Dì tutto questo nessuno si fa più carico nè si cercano responsabilità. L’importante e che i Fondi guadagnino anche sulle situazioni drammatiche essendo gli unici in grado di mobilitare risorse finanziarie (i nostri risparmi) alla raccolta delle quali le banche hanno colpevolmente rinunciato da tempo.
Evviva i fondi.
In conclusione.
I fondi speculativi sono dei grandi fluidificatori dei flussi finanziari e gestiscono i soldi dei risparmiatori ( cioè i nostri soldi) per guadagnare ovunque sia possibile in modo del tutto indifferente rispetto alle esigenze delle persone (cioè alle stesse nostre esigenze).
In buona sostanza in un mondo circolare ed integrato come quello in cui viviamo, quello che guadagniamo come sottoscrittori dei fondi, lo paghiamo in maggiori tassi d’ interesse, maggiore indebitamento pubblico e privato, minor benessere diffuso, aumento degli impoveriti e dei poveri, minore autonomia della politica sia nazionale che sovranazionale, ecc, ecc.
Sembra un gioco a “somma zero”: si guadagna da un lato quello che si perde dall’altro.
Ma non è così.
Grazie alla finanziarizzazione la ricchezza si redistribuisce in modo ineguale, anzi si polarizza e si concentra in poche mani.
Il vero problema è quindi politico.
La finanza globale appartiene al mondo dello “shadow banking”, un mondo dove la politica non può dettare regole come fa con i soggetti (le banche ad esempio) che operano nei mercati regolamentati, anzi oggi iperegolamentati nei minimi dettagli tanto da diventare sempre meno efficienti.

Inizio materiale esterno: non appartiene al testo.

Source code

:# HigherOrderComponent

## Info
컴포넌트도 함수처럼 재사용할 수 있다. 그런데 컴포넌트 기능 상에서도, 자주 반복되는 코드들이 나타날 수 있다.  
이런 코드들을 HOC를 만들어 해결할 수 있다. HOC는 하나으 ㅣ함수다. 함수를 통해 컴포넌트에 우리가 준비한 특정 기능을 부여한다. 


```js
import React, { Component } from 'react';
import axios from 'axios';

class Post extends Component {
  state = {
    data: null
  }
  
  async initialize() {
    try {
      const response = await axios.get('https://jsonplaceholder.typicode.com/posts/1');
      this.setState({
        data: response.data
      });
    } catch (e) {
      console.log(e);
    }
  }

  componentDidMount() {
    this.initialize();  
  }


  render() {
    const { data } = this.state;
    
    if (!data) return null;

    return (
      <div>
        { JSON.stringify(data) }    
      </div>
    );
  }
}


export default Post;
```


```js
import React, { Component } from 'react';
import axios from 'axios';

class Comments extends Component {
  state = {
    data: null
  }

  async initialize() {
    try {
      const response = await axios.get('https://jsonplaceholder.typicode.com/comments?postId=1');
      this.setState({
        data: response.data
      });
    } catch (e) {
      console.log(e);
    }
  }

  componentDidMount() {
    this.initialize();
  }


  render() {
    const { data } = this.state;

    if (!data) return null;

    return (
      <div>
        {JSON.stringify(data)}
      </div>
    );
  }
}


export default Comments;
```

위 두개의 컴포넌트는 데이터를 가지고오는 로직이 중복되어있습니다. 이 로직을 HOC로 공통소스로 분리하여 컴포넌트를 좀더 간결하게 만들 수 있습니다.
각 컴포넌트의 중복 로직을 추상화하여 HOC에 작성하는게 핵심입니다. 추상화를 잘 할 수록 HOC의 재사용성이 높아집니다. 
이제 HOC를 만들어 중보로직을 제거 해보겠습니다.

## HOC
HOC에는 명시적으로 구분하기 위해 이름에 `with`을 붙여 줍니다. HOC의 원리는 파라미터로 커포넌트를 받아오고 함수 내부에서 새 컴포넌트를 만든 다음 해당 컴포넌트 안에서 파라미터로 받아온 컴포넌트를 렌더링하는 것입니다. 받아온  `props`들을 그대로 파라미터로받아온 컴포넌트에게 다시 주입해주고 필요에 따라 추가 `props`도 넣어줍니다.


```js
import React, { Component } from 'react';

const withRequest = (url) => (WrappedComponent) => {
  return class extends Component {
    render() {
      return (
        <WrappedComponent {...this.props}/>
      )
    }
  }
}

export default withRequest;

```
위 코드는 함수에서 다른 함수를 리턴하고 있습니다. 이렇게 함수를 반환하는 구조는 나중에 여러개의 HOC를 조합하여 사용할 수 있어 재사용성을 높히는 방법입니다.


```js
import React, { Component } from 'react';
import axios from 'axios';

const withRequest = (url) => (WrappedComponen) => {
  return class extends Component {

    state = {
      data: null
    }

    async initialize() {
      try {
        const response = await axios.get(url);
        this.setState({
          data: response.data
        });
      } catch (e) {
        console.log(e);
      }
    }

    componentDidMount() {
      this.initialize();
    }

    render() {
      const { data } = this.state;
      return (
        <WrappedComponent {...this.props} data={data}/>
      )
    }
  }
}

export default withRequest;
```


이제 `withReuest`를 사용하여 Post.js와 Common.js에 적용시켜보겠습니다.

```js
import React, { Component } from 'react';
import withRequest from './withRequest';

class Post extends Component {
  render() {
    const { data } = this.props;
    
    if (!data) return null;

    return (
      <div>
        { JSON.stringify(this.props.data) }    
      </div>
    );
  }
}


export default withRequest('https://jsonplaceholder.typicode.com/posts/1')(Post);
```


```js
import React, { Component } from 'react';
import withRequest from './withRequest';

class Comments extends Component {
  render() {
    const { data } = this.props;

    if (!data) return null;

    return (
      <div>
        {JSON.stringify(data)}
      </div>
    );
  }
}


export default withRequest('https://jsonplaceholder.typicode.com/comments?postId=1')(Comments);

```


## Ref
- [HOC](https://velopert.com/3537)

Di questo passo, la disintermeduazione delle banche, cui le stesse banche partecipano attivamente vendendo sempre più quote di fondi ai risparmiatori, ormai ex clienti depositanti, e sempre meno credito e mutui, renderà progressivamente tutto il sistema economico soggiogato ai Fondi, unici o quasi detentori della liquidità e del controllo del mercato del debito-merce.
Ma i fondi non sono facilmente assoggettabili ai governi democraticamente eletti, anzi, giocando sul campo planetario – ambito di conflitti, non di governo, della politica – per lo più li condizionano.
Forse anche da questo fenomeno nasce la conclamata crisi delle democrazie occidentali?
Forse il luddismo populista – a dir la verità più proclamato che praticato – trae origine anche dalla consapevolezza degli elettori che la politica ha raggiunto “il limite della sua incompetenza ” di fronte allo strapotere della finanza e dei suoi interessati protagonisti?
Argomento di riflessione che ci costringe ad aggiungere un punto interrogativo alla frase tante volta qui ripetuta: Evviva i fondi speculativi?